▶ PROBLEM DETAILS:
Your task is to transcribe all of the records exactly and leave out the pictures.

####

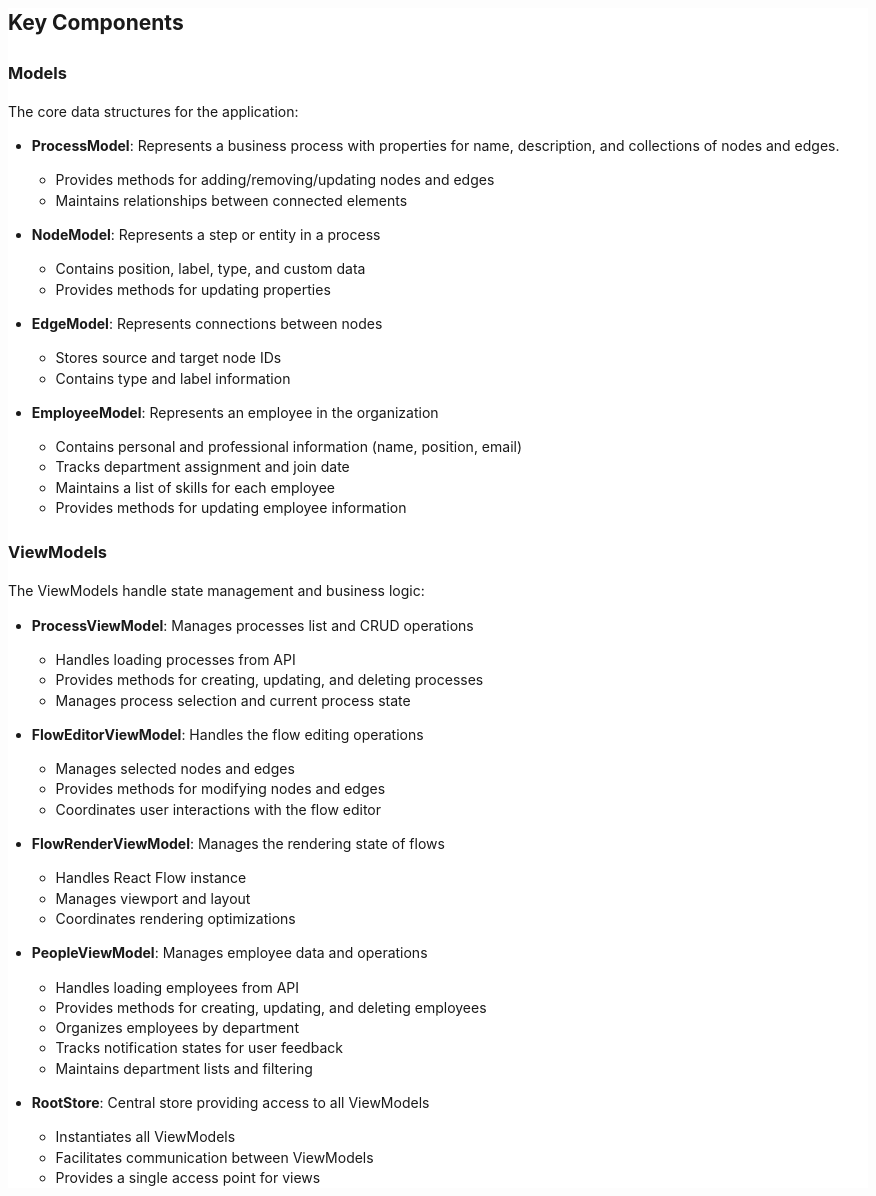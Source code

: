 ## Key Components

### Models

The core data structures for the application:

- **ProcessModel**: Represents a business process with properties for name, description, and collections of nodes and edges.
  - Provides methods for adding/removing/updating nodes and edges
  - Maintains relationships between connected elements

- **NodeModel**: Represents a step or entity in a process
  - Contains position, label, type, and custom data
  - Provides methods for updating properties

- **EdgeModel**: Represents connections between nodes
  - Stores source and target node IDs
  - Contains type and label information

- **EmployeeModel**: Represents an employee in the organization
  - Contains personal and professional information (name, position, email)
  - Tracks department assignment and join date
  - Maintains a list of skills for each employee
  - Provides methods for updating employee information

### ViewModels

The ViewModels handle state management and business logic:

- **ProcessViewModel**: Manages processes list and CRUD operations
  - Handles loading processes from API
  - Provides methods for creating, updating, and deleting processes
  - Manages process selection and current process state

- **FlowEditorViewModel**: Handles the flow editing operations
  - Manages selected nodes and edges
  - Provides methods for modifying nodes and edges
  - Coordinates user interactions with the flow editor

- **FlowRenderViewModel**: Manages the rendering state of flows
  - Handles React Flow instance
  - Manages viewport and layout
  - Coordinates rendering optimizations

- **PeopleViewModel**: Manages employee data and operations
  - Handles loading employees from API
  - Provides methods for creating, updating, and deleting employees
  - Organizes employees by department
  - Tracks notification states for user feedback
  - Maintains department lists and filtering

- **RootStore**: Central store providing access to all ViewModels
  - Instantiates all ViewModels
  - Facilitates communication between ViewModels
  - Provides a single access point for views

####

▶ ANSWER SPACE:
Source code

: ## Key Components

### Models

The core data structures for the application:

- **ProcessModel**: Represents a business process with properties for name, description, and collections of nodes and edges.
  - Provides methods for adding/removing/updating nodes and edges
  - Maintains relationships between connected elements

- **NodeModel**: Represents a step or entity in a process
  - Contains position, label, type, and custom data
  - Provides methods for updating properties

- **EdgeModel**: Represents connections between nodes
  - Stores source and target node IDs
  - Contains type and label information

- **EmployeeModel**: Represents an employee in the organization
  - Contains personal and professional information (name, position, email)
  - Tracks department assignment and join date
  - Maintains a list of skills for each employee
  - Provides methods for updating employee information

### ViewModels

The ViewModels handle state management and business logic:

- **ProcessViewModel**: Manages processes list and CRUD operations
  - Handles loading processes from API
  - Provides methods for creating, updating, and deleting processes
  - Manages process selection and current process state

- **FlowEditorViewModel**: Handles the flow editing operations
  - Manages selected nodes and edges
  - Provides methods for modifying nodes and edges
  - Coordinates user interactions with the flow editor

- **FlowRenderViewModel**: Manages the rendering state of flows
  - Handles React Flow instance
  - Manages viewport and layout
  - Coordinates rendering optimizations

- **PeopleViewModel**: Manages employee data and operations
  - Handles loading employees from API
  - Provides methods for creating, updating, and deleting employees
  - Organizes employees by department
  - Tracks notification states for user feedback
  - Maintains department lists and filtering

- **RootStore**: Central store providing access to all ViewModels
  - Instantiates all ViewModels
  - Facilitates communication between ViewModels
  - Provides a single access point for views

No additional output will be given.